安保関連3文書閣議決定 奄美、西之表、鹿屋…基地・部隊関連の街 「反撃能力必要」「どこに逃げれば」

 2022/12/17 09:03
陸上自衛隊の瀬戸内分屯地に配備されている12式地対艦誘導弾(左)=4月、奄美市名瀬
陸上自衛隊の瀬戸内分屯地に配備されている12式地対艦誘導弾(左)=4月、奄美市名瀬
 反撃能力(敵基地攻撃能力)の保有などが明記された安保関連3文書が閣議決定された16日、県内の基地や部隊関連の街では賛否と困惑が交錯し、政策の大転換後の変化を注視する声が相次いだ。

 反撃能力は「12式地対艦誘導弾」を改良して保有する。現行の12式は陸上自衛隊瀬戸内分屯地(瀬戸内町)に置かれ、改良型も配備が有力視されている。同町の鎌田愛人町長は「他国が攻撃しようと思わせないために反撃能力は必要」と理解を示した上で、「外交努力もこれまで以上に図って」と注文した。

 奄美では米輸送機オスプレイなどが飛び交い、大規模演習も相次ぐ。奄美市名瀬の商店店員玉城智実さん(39)は「島が攻撃を受けたら、どこに逃げればいいのか。怖い。島民の声をもっと聞いて」と訴える。

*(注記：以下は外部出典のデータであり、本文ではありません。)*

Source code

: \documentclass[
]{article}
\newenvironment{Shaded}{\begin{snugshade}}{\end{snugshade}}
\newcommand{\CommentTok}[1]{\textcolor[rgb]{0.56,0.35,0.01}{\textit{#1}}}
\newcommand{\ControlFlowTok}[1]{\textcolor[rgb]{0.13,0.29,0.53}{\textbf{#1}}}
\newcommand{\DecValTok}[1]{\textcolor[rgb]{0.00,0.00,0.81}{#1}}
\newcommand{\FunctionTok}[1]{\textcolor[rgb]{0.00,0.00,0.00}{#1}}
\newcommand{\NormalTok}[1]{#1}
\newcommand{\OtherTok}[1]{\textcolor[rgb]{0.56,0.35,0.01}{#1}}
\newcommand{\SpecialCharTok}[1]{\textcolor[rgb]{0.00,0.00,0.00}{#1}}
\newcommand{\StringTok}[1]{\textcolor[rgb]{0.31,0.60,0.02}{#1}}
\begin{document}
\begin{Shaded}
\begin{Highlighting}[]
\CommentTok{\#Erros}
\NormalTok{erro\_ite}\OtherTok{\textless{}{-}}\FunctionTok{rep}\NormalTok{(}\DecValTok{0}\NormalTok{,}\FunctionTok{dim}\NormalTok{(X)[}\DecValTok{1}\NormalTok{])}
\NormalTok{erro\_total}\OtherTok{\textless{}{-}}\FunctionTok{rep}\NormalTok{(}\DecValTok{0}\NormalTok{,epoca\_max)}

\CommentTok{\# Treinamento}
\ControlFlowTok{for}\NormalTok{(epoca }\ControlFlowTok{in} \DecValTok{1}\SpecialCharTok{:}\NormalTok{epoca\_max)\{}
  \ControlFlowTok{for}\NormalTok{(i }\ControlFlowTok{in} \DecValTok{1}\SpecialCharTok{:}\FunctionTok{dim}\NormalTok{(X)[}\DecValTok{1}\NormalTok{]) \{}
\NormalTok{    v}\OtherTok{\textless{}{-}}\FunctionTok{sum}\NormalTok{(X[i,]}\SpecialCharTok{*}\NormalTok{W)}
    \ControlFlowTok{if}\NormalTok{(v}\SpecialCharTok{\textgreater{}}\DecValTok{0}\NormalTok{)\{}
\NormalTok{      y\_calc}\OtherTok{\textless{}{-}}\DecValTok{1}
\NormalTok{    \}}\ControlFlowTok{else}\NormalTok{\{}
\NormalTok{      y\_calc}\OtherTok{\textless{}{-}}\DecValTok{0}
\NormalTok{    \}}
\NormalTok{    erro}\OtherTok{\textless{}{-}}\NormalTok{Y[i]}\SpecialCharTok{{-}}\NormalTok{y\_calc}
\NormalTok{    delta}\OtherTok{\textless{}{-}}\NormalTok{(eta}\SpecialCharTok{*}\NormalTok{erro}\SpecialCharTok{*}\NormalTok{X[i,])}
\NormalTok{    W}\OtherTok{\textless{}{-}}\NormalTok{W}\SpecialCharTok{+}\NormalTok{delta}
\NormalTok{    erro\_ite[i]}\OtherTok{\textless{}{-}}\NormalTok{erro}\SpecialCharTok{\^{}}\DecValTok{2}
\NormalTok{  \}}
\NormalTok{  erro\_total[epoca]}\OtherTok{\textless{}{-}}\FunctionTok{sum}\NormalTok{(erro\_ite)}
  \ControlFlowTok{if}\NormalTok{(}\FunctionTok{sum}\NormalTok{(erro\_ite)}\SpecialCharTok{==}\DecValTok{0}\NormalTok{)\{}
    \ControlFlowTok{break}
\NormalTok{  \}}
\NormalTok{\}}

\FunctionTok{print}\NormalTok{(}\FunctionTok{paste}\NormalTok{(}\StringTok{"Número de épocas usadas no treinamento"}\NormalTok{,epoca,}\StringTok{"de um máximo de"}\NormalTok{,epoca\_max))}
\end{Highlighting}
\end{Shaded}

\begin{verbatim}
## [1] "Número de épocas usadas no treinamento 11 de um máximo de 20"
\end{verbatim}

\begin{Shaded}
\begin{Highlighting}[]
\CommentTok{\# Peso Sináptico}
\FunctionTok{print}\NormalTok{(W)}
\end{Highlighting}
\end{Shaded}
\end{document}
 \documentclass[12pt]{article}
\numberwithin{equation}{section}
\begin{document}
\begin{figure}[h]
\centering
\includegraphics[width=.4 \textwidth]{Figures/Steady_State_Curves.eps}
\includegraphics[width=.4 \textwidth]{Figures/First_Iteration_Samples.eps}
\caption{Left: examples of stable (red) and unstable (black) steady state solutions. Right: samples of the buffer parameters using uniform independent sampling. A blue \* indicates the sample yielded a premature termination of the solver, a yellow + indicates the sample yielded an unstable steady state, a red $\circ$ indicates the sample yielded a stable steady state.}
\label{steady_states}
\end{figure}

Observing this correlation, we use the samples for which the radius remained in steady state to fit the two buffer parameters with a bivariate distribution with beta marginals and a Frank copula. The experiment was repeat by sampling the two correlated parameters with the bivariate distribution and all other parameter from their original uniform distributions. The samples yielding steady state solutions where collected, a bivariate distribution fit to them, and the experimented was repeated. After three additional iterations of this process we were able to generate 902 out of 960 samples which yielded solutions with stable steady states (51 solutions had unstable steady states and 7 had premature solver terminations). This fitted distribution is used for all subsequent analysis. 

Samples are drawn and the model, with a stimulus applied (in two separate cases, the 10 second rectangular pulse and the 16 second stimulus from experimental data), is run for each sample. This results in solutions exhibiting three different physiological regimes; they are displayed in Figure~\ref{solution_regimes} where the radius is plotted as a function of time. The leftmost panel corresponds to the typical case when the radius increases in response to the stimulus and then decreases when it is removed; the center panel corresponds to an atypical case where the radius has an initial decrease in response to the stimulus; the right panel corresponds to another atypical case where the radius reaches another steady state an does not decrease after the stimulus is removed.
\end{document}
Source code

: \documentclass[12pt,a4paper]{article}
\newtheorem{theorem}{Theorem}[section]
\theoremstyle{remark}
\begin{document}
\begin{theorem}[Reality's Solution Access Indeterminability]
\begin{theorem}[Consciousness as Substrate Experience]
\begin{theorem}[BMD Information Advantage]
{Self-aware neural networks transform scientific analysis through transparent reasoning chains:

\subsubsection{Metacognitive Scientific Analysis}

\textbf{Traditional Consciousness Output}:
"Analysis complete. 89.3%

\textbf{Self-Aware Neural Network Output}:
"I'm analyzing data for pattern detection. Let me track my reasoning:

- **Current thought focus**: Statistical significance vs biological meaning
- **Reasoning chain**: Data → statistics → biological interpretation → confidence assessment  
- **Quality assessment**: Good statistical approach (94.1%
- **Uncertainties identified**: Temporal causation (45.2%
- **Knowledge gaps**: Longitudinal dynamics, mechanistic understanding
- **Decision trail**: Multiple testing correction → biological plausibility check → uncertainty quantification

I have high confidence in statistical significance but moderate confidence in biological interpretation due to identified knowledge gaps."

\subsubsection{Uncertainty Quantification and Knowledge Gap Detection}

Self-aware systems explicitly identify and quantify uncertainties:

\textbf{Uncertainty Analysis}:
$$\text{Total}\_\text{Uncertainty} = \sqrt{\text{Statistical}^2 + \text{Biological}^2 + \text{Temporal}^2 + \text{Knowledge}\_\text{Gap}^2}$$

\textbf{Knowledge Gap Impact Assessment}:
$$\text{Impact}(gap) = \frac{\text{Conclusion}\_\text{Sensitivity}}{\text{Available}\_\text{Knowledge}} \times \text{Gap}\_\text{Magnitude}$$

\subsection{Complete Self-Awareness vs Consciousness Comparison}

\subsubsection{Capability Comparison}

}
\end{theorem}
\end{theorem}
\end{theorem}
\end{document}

 西之表市馬毛島への米軍機訓練移転を伴う自衛隊基地整備は着工が間際。杉為昭市議(56)は「戦争を望まないのは当然だが、反撃能力を持つことは抑止力になる」。基地整備に反対する市民団体の清水捷治さん(79)は「馬毛島が攻撃拠点になる可能性が高い。外交努力で解決すべきで、島を絡めてはならない」と危惧する。

 基地計画への賛否を保留する八板俊輔市長は「(安保関連3文書は)国会内でもいろいろな議論が出ている。行方を見据えたい」と述べるにとどめた。

 3文書では海上自衛隊哨戒機の攻撃能力の強化も明記された。海自鹿屋航空基地で米無人機の運用が始まり、米兵が駐留する鹿屋市の中西茂市長は「極めて強い関心を持ち注視する。基地の役割や運用に変容があるなら、当然、事前に説明があると考える」と話す。

 同市旭原町の松下徳二さん(84)は「物価高などで困窮する人がいるのに、政府は見ていないかのよう。本当に国を守ることになるのか」と批判。市商店街連合会の前田数郎会長(64)は「戦争が起きないための準備だろう」と受け止めつつ、「米軍が街になじんでも、安保関係の話はあまり生活とリンクしない。正直実感がわかない」と困惑した。